As AI gets baked into enterprise tech stacks, AI applications are becoming prime targets for cyber attacks. In response, many cybersecurity teams are adapting existing cybersecurity practices to mitigate these new threats. One such practice measure is red teaming: the effort to expose weaknesses in a system and develop responses to found threats by playing the role of the enemy.
While this exercise is certainly an essential one, recent reports and anecdotal evidence show us that red teaming isn’t quite as straightforward when it comes to securing AI applications.
To effectively safeguard these new environments, cybersecurity teams need to understand the shifting nuances of red teaming in the context of AI. Understanding what’s changed with AI (and what hasn’t) is an essential starting point to guide red teaming efforts in the years ahead.
Why AI flips the red teaming script
In the pre-AI era, red teaming meant conducting a stealthy procedure of finding vulnerabilities and exploiting them, usually without a warning to the security team and with a specific goal in mind (e.g., accessing a server critical to business operations). But with the advent of AI, the red teaming process shifts. Instead of being a one-time ordeal with a singular goal, the process becomes far more frequent and widespread.
Unlike previous types of software, AI models become more intelligent over time. This constant change means new risks can emerge at any moment, making them incredibly difficult to anticipate. A one-and-done approach to red teaming simply won’t work. Because the abilities of these models increase over time, cyber teams are no longer red teaming a static model.
Another change: when you start working with a third-party LLM, all you can see is the model itself, not the data and code behind it. This is akin to assessing car trouble without being able to look under the hood, and it’s a sharp contrast to what we’re used to with traditional software.
Red teaming AI applications is no longer the simple process of having a checklist of things to look out for and going through it. To identify vulnerabilities, cyber teams need to constantly come up with creative ways to poke holes in models and closely monitor model behavior and output.
On top of that, teams must be painstakingly deliberate when red teaming an LLM with external plugins. The interconnectedness of LLMs requires that you red team the system in its entirety, starting with a very clear objective. For example, let’s say you want to make an LLM disclose sensitive information. Once you succeed in generating that vulnerability, you need to identify not just model weaknesses, but also system-wide safeguards for mitigating the downstream effects of that type of attack.

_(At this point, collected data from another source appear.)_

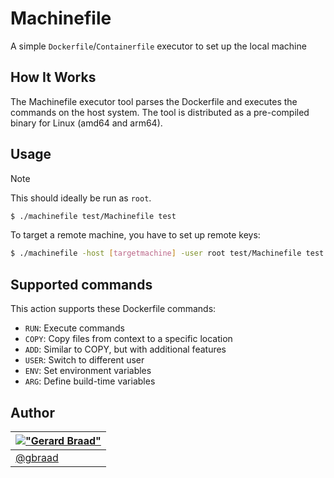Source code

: Machinefile
===========

A simple `Dockerfile`/`Containerfile` executor to set up the local machine


## How It Works

The Machinefile executor tool parses the Dockerfile and executes the commands on the host system. The tool is distributed as a pre-compiled binary for Linux (amd64 and arm64).


## Usage

> [!NOTE]
> This should ideally be run as `root`.

```bash
$ ./machinefile test/Machinefile test
```

To target a remote machine, you have to set up remote keys:

```bash
$ ./machinefile -host [targetmachine] -user root test/Machinefile test
```

## Supported commands

This action supports these Dockerfile commands:

  - `RUN`: Execute commands
  - `COPY`: Copy files from context to a specific location
  - `ADD`: Similar to COPY, but with additional features
  - `USER`: Switch to different user
  - `ENV`: Set environment variables
  - `ARG`: Define build-time variables


## Author

| [!["Gerard Braad"](http://gravatar.com/avatar/e466994eea3c2a1672564e45aca844d0.png?s=60)](http://gbraad.nl "Gerard Braad <me@gbraad.nl>") |
|---|
| [@gbraad](https://gbraad.nl/social) |

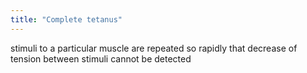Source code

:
 ```yaml
---
title: "Complete tetanus"
---
```

stimuli to a particular muscle are repeated so rapidly that decrease of tension between stimuli cannot be detected

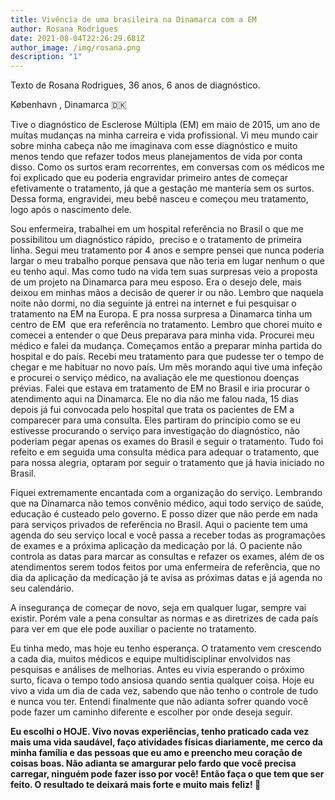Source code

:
 ```yaml
---
title: Vivência de uma brasileira na Dinamarca com a EM
author: Rosana Rodrigues
date: 2021-08-04T22:26:29.681Z
author_image: /img/rosana.png
description: "1"
---
```

Texto de Rosana Rodrigues,  36 anos, 6 anos de diagnóstico.

 København , Dinamarca 🇩🇰

Tive o diagnóstico de Esclerose Múltipla (EM) em maio de 2015, um ano de muitas mudanças na minha carreira e vida profissional. Vi meu mundo cair sobre minha cabeça não me imaginava com esse diagnóstico e muito menos tendo que refazer todos meus planejamentos de vida por conta disso. Como os surtos eram recorrentes, em conversas com os médicos me foi explicado que eu poderia engravidar primeiro antes de começar efetivamente o tratamento, já que a gestação me manteria sem os surtos. Dessa forma, engravidei, meu bebê nasceu e começou meu tratamento, logo após o nascimento dele. 

Sou enfermeira, trabalhei em um hospital referência no Brasil o que me possibilitou um diagnóstico rápido,  preciso e o tratamento de primeira linha. Segui meu tratamento por 4 anos e sempre pensei que nunca poderia largar o meu trabalho porque pensava que não teria em lugar nenhum o que eu tenho aqui. Mas como tudo na vida tem suas surpresas veio a proposta de um projeto na Dinamarca para meu esposo. Era o desejo dele, mais deixou em minhas mãos a decisão de querer ir ou não. Lembro que naquela noite não dormi, no dia seguinte já entrei na internet e fui pesquisar o tratamento na EM na Europa. E pra nossa surpresa a Dinamarca tinha um centro de EM  que era referência no tratamento. Lembro que chorei muito e comecei a entender o que Deus preparava para minha vida. Procurei meu médico e falei da mudança. Começamos então a preparar minha partida do hospital e do país. Recebi meu tratamento para que pudesse ter o tempo de chegar e me habituar no novo país. Um mês morando aqui tive uma infeção e procurei o serviço médico, na avaliação ele me questionou doenças prévias. Falei que estava em tratamento de EM no Brasil e iria procurar o atendimento aqui na Dinamarca. Ele no dia não me falou nada, 15 dias depois já fui convocada pelo hospital que trata os pacientes de EM a comparecer para uma consulta. Eles partiram do princípio como se eu estivesse procurando o serviço para investigação do diagnóstico, não poderiam pegar apenas os exames do Brasil e seguir o tratamento. Tudo foi refeito e em seguida uma consulta médica para adequar o tratamento, que para nossa alegria, optaram por seguir o tratamento que já havia iniciado no Brasil. 

Fiquei extremamente encantada com a organização do serviço. Lembrando que na Dinamarca não temos convênio médico, aqui todo serviço de saúde, educação é custeado pelo governo. E posso dizer que não perde em nada para serviços privados de referência no Brasil. Aqui o paciente tem uma agenda do seu serviço local e você passa a receber todas as programações de exames e a próxima aplicação da medicação por lá. O paciente não controla as datas para marcar as consultas e refazer os exames, além de os atendimentos serem todos feitos por uma enfermeira de referência, que no dia da aplicação da medicação já te avisa as próximas datas e já agenda no seu calendário. 

A insegurança de começar de novo, seja em qualquer lugar, sempre vai existir. Porém vale a pena consultar as normas e as diretrizes de cada país para ver em que ele pode auxiliar o paciente no tratamento. 

Eu tinha medo, mas hoje eu tenho esperança. O tratamento vem crescendo a cada dia, muitos médicos e equipe multidisciplinar envolvidos nas pesquisas e análises de melhorias. Antes eu vivia esperando o próximo surto, ficava o tempo todo ansiosa quando sentia qualquer coisa. Hoje eu vivo a vida um dia de cada vez, sabendo que não tenho o controle de tudo e nunca vou ter. Entendi finalmente que não adianta sofrer quando você pode fazer um caminho diferente e escolher por onde deseja seguir. 

**Eu escolhi o HOJE. Vivo novas experiências, tenho praticado cada vez mais uma vida saudável, faço atividades físicas diariamente, me cerco da minha família e das pessoas que eu amo e preencho meu coração de coisas boas. Não adianta se amargurar pelo fardo que você precisa carregar, ninguém pode fazer isso por você! Então faça o que tem que ser feito. O resultado te deixará mais forte e muito mais feliz! 🧡**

When dealing with AI, it’s not just about red teaming your models: red teaming interconnected applications matters, too. Only by broadening the lens of your red teaming efforts can you sufficiently identify potential vulnerabilities and proactively build operational protection around them.
Cybersecurity 101 still applies with AI
As with any type of software, red teaming alone is never enough. With LLMs in particular, operational protections are essential to attack prevention. There will be new threats every day, and you need structures and procedures that guard your applications at all times. Bottom line: AI security requires you to pull out all the stops, and all traditional cybersecurity practices have to remain in play.
For instance, you have to sanitize your databases. If you have an LLM that can access an internal database, make sure the data is scrubbed before it enters the model. Additionally, keep your access controls in check. LLMs should only have the least possible privilege to minimize damages in the event of a compromise.
Securing AI models is a completely new challenge that nearly every cybersecurity company will eventually need to tackle. Red teaming is a great place to start, but it also requires that you challenge your understanding of the red teaming process and complement those efforts with tried-and true security strategies. The more cybersecurity pros who master these nuances, the closer we’ll be to delivering on the promise of AI.